# Extract Custom Fields from Your Pre-transcribed File

This notebook demonstrates how to use analyzers to extract custom fields from your pre-transcribed input files.

## Prerequisites
1. Ensure your Azure AI service is configured by following the [configuration steps](../README.md#configure-azure-ai-service-resource).
2. Install the required packages to run the sample.

In [None]:
%pip install -r ../requirements.txt

## Analyzer Templates

Below is a collection of analyzer templates designed to extract fields from various input file types.

These templates are highly customizable, allowing you to adapt them to your specific requirements.

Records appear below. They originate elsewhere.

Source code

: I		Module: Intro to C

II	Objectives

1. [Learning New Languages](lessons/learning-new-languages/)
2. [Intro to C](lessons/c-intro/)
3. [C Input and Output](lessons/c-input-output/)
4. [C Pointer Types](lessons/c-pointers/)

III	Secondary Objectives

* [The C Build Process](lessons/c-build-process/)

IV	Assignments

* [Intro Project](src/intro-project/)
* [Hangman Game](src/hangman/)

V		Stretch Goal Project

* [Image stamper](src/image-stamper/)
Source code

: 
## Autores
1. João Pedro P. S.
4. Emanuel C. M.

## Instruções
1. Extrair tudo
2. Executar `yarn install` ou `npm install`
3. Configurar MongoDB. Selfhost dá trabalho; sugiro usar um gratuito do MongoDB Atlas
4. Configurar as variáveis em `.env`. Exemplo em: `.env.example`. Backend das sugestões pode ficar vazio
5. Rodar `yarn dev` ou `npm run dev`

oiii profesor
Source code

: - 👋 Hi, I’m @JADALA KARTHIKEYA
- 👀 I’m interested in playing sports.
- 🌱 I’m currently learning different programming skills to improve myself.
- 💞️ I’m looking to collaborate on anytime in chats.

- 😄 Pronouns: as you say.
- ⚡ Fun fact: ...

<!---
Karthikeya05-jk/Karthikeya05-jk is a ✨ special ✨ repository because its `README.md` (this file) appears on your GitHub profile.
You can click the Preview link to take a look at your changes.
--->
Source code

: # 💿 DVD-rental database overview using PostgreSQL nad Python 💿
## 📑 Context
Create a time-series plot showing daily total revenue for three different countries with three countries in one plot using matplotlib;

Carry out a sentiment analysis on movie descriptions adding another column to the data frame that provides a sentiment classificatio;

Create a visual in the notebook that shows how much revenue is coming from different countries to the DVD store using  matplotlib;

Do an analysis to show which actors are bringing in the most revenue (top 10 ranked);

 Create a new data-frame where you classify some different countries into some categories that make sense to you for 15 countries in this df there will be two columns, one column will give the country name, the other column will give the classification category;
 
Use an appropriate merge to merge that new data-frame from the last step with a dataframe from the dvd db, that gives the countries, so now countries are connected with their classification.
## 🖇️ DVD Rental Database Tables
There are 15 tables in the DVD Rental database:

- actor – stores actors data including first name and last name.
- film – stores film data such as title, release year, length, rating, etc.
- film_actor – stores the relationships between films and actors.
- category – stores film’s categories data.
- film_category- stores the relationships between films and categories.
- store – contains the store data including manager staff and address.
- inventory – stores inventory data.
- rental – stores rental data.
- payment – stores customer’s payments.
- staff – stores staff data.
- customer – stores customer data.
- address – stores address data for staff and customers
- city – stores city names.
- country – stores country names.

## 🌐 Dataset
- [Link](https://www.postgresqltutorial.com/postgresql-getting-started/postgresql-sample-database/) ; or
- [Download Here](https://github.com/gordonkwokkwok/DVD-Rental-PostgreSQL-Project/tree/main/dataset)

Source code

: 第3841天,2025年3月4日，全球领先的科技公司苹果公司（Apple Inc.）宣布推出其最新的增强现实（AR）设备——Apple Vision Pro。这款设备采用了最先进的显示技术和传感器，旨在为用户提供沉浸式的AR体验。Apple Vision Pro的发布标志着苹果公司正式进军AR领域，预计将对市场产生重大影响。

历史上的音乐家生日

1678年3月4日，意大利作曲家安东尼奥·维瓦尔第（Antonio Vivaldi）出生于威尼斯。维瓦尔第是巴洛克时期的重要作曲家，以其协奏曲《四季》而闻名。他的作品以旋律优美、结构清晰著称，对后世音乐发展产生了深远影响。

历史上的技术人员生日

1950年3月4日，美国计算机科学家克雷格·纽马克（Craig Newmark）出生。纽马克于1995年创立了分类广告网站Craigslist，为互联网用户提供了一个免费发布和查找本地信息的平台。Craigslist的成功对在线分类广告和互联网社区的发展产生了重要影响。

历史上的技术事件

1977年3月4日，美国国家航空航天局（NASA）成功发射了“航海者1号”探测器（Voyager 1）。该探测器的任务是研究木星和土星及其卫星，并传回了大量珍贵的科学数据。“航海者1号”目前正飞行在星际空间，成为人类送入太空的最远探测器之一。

For additional verified templates provided by Microsoft, please visit [here](../analyzer_templates/).

In [None]:
extraction_templates = {
    "call_recording_pretranscribe_batch": ('../analyzer_templates/call_recording_analytics_text.json', '../data/batch_pretranscribed.json'),
    "call_recording_pretranscribe_fast": ('../analyzer_templates/call_recording_analytics_text.json', '../data/fast_pretranscribed.json'),
    "call_recording_pretranscribe_cu": ('../analyzer_templates/call_recording_analytics_text.json', '../data/cu_pretranscribed.json')
}

Specify the analyzer template to use and assign a unique name for the analyzer that will be created from the template.

In [None]:
analyzer_template = "call_recording_pretranscribe_batch"
(analyzer_template_path, analyzer_sample_file_path) = extraction_templates[analyzer_template]

## Create Azure AI Content Understanding Client

> The [AzureContentUnderstandingClient](../python/content_understanding_client.py) is a utility class providing functions to interact with the Content Understanding API. Before the official release of the Content Understanding SDK, this class can be considered a lightweight SDK.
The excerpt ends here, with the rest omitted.